* **Problem statement**: Please give the entries below again exactly, omitting every picture.

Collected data
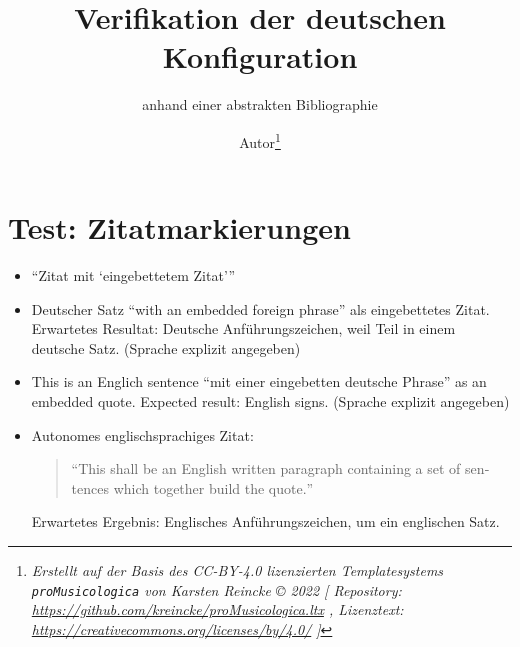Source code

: \documentclass[
  DIV=calc,i
  BCOR=5mm,
  11pt,
  headings=small,
  oneside,
  abstract=true,
  toc=bib,
  english,ngerman]{scrartcl}
\begin{document}
\nocite{*}

\titlehead{Bib\LaTeX}
\subject{Release 1.0}
\title{Verifikation der deutschen Konfiguration}
\subtitle{anhand einer abstrakten Bibliographie}
\author{Autor\footnote{
\textit{Erstellt auf der Basis des CC-BY-4.0 lizenzierten Templatesystems \texttt{proMusicologica} von Karsten Reincke \copyright{} 2022 [
Repository: \href{https://github.com/kreincke/proMusicologica.ltx}{https://github.com/kreincke/proMusicologica.ltx} ,
Lizenztext: \href{https://creativecommons.org/licenses/by/4.0/}{https://creativecommons.org/licenses/by/4.0/} ]}}
}


\maketitle

\footnotesize
\tableofcontents

\normalsize
\section{Test: Zitatmarkierungen}
\begin{itemize}

  \item \enquote{Zitat mit \enquote{eingebettetem Zitat}}

  \item Deutscher Satz \foreignquote{german}{with an embedded foreign phrase} als eingebettetes Zitat. Erwartetes Resultat: Deutsche Anführungszeichen, weil Teil in einem deutsche Satz. (Sprache explizit angegeben)

  \item This is an Englich sentence \foreignquote{english}{mit einer eingebetten deutsche Phrase} as an embedded quote. Expected result: English signs. (Sprache explizit angegeben)

  \item Autonomes englischsprachiges Zitat:
  \begin{quote}\foreignquote{english}{This shall be an English written paragraph containing a set of sentences which together build the quote.}\end{quote}

  Erwartetes Ergebnis: Englisches Anführungszeichen, um ein englischen Satz.
\end{itemize}
\end{document}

* **Reply to the task**:
Source code

: \documentclass[
  DIV=calc,i
  BCOR=5mm,
  11pt,
  headings=small,
  oneside,
  abstract=true,
  toc=bib,
  english,ngerman]{scrartcl}
\begin{document}
\nocite{*}

\titlehead{Bib\LaTeX}
\subject{Release 1.0}
\title{Verifikation der deutschen Konfiguration}
\subtitle{anhand einer abstrakten Bibliographie}
\author{Autor\footnote{
\textit{Erstellt auf der Basis des CC-BY-4.0 lizenzierten Templatesystems \texttt{proMusicologica} von Karsten Reincke \copyright{} 2022 [
Repository: \href{https://github.com/kreincke/proMusicologica.ltx}{https://github.com/kreincke/proMusicologica.ltx} ,
Lizenztext: \href{https://creativecommons.org/licenses/by/4.0/}{https://creativecommons.org/licenses/by/4.0/} ]}}
}


\maketitle

\footnotesize
\tableofcontents

\normalsize
\section{Test: Zitatmarkierungen}
\begin{itemize}

  \item \enquote{Zitat mit \enquote{eingebettetem Zitat}}

  \item Deutscher Satz \foreignquote{german}{with an embedded foreign phrase} als eingebettetes Zitat. Erwartetes Resultat: Deutsche Anführungszeichen, weil Teil in einem deutsche Satz. (Sprache explizit angegeben)

  \item This is an Englich sentence \foreignquote{english}{mit einer eingebetten deutsche Phrase} as an embedded quote. Expected result: English signs. (Sprache explizit angegeben)

  \item Autonomes englischsprachiges Zitat:
  \begin{quote}\foreignquote{english}{This shall be an English written paragraph containing a set of sentences which together build the quote.}\end{quote}

  Erwartetes Ergebnis: Englisches Anführungszeichen, um ein englischen Satz.
\end{itemize}
\end{document}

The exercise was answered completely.